## ACTIVITY:
From the line containing "A loss leader" to the final line of the listing, restate each line word for word and add nothing.
—————
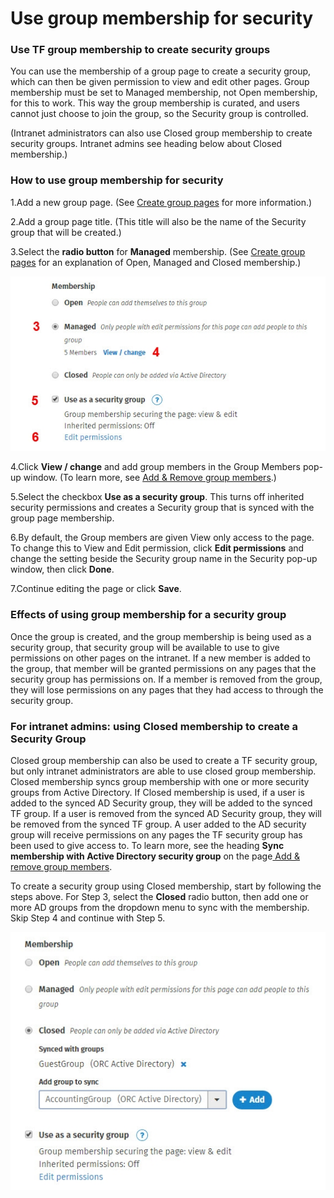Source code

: # Use group membership for security



### Use TF group membership to create security groups

You can use the membership of a group page to create a security group, which can then be given permission to view and edit other pages. Group membership must be set to Managed membership, not Open membership, for this to work. This way the group membership is curated, and users cannot just choose to join the group, so the Security group is controlled.  
  
\(Intranet administrators can also use Closed group membership to create security groups. Intranet admins see heading below about Closed membership.\)

### How to use group membership for security

1.Add a new group page. \(See [Create group pages](../add-pages-and-sections/add-a-group-page/create-group-pages.md) for more information.\)

2.Add a group page title. \(This title will also be the name of the Security group that will be created.\)

3.Select the **radio button** for **Managed** membership. \(See [Create group pages](../add-pages-and-sections/add-a-group-page/create-group-pages.md) for an explanation of Open, Managed and Closed membership.\)

![](../../.gitbook/assets/1%20%2840%29.jpg)



4.Click **View / change** and add group members in the Group Members pop-up window. \(To learn more, see [Add & Remove group members](https://community.thoughtfarmer.com/content/105812).\)

5.Select the checkbox **Use as a security group**. This turns off inherited security permissions and creates a Security group that is synced with the group page membership.

6.By default, the Group members are given View only access to the page. To change this to View and Edit permission, click **Edit permissions** and change the setting beside the Security group name in the Security pop-up window, then click **Done**.

7.Continue editing the page or click **Save**.

### Effects of using group membership for a security group

Once the group is created, and the group membership is being used as a security group, that security group will be available to use to give permissions on other pages on the intranet. If a new member is added to the group, that member will be granted permissions on any pages that the security group has permissions on. If a member is removed from the group, they will lose permissions on any pages that they had access to through the security group.

### For intranet admins: using Closed membership to create a Security Group

Closed group membership can also be used to create a TF security group, but only intranet administrators are able to use closed group membership. Closed membership syncs group membership with one or more security groups from Active Directory. If Closed membership is used, if a user is added to the synced AD Security group, they will be added to the synced TF group. If a user is removed from the synced AD Security group, they will be removed from the synced TF group. A user added to the AD security group will receive permissions on any pages the TF security group has been used to give access to. To learn more, see the heading **Sync membership with Active Directory security group** on the page[ Add & remove group members](../add-pages-and-sections/add-a-group-page/add-and-remove-group-members.md).  
  
To create a security group using Closed membership, start by following the steps above. For Step 3, select the **Closed** radio button, then add one or more AD groups from the dropdown menu to sync with the membership. Skip Step 4 and continue with Step 5.

![](../../.gitbook/assets/2%20%2824%29.jpg)



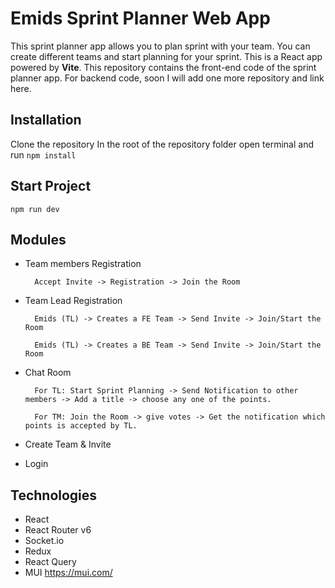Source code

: # Emids Sprint Planner Web App 
This sprint planner app allows you to plan sprint with your team. You can create different teams and start planning for your sprint. This is a React app powered by **Vite**. This repository contains the front-end code of the sprint planner app. For backend code, soon I will add one more repository and link here.

## Installation
Clone the repository
In the root of the repository folder open terminal and run ``npm install``

## Start Project
``npm run dev``

## Modules 

- Team members Registration 

        Accept Invite -> Registration -> Join the Room 

- Team Lead Registration 

        Emids (TL) -> Creates a FE Team -> Send Invite -> Join/Start the Room 

        Emids (TL) -> Creates a BE Team -> Send Invite -> Join/Start the Room 

- Chat Room 

        For TL: Start Sprint Planning -> Send Notification to other members -> Add a title -> choose any one of the points. 

        For TM: Join the Room -> give votes -> Get the notification which points is accepted by TL. 

- Create Team & Invite 

- Login 
 

## Technologies 

- React 
- React Router v6 
- Socket.io 
- Redux 
- React Query 
- MUI https://mui.com/  
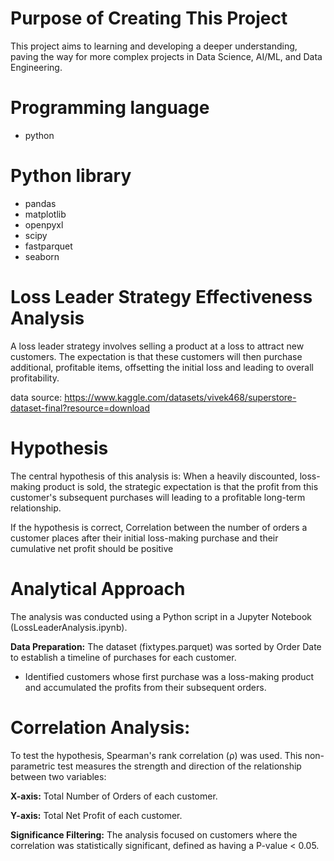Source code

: # Purpose of Creating This Project
This project aims to learning and developing a deeper understanding, paving the way for more complex projects in Data Science, AI/ML, and Data Engineering.

# Programming language
- python

# Python library
- pandas
- matplotlib
- openpyxl
- scipy
- fastparquet
- seaborn

# Loss Leader Strategy Effectiveness Analysis
A loss leader strategy involves selling a product at a loss to attract new customers. The expectation is that these customers will then purchase additional, profitable items, offsetting the initial loss and leading to overall profitability.

data source: https://www.kaggle.com/datasets/vivek468/superstore-dataset-final?resource=download

# Hypothesis
The central hypothesis of this analysis is: When a heavily discounted, loss-making product is sold, the strategic expectation is that the profit from this customer's subsequent purchases will leading to a profitable long-term relationship.

If the hypothesis is correct, Correlation between the number of orders a customer places after their initial loss-making purchase and their cumulative net profit should be positive

# Analytical Approach
The analysis was conducted using a Python script in a Jupyter Notebook (LossLeaderAnalysis.ipynb).

**Data Preparation:** The dataset (fixtypes.parquet) was sorted by Order Date to establish a timeline of purchases for each customer.
- Identified customers whose first purchase was a loss-making product and accumulated the profits from their subsequent orders.

# Correlation Analysis:
To test the hypothesis, Spearman's rank correlation (ρ) was used. This non-parametric test measures the strength and direction of the relationship between two variables:

**X-axis:** Total Number of Orders of each customer.

**Y-axis:** Total Net Profit of each customer.

**Significance Filtering:** The analysis focused on customers where the correlation was statistically significant, defined as having a P-value < 0.05.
—————
## REPLY TO THE TASK:
A loss leader strategy involves selling a product at a loss to attract new customers. The expectation is that these customers will then purchase additional, profitable items, offsetting the initial loss and leading to overall profitability.

data source: https://www.kaggle.com/datasets/vivek468/superstore-dataset-final?resource=download

# Hypothesis
The central hypothesis of this analysis is: When a heavily discounted, loss-making product is sold, the strategic expectation is that the profit from this customer's subsequent purchases will leading to a profitable long-term relationship.

If the hypothesis is correct, Correlation between the number of orders a customer places after their initial loss-making purchase and their cumulative net profit should be positive

# Analytical Approach
The analysis was conducted using a Python script in a Jupyter Notebook (LossLeaderAnalysis.ipynb).

**Data Preparation:** The dataset (fixtypes.parquet) was sorted by Order Date to establish a timeline of purchases for each customer.
- Identified customers whose first purchase was a loss-making product and accumulated the profits from their subsequent orders.

# Correlation Analysis:
To test the hypothesis, Spearman's rank correlation (ρ) was used. This non-parametric test measures the strength and direction of the relationship between two variables:

**X-axis:** Total Number of Orders of each customer.

**Y-axis:** Total Net Profit of each customer.

**Significance Filtering:** The analysis focused on customers where the correlation was statistically significant, defined as having a P-value < 0.05.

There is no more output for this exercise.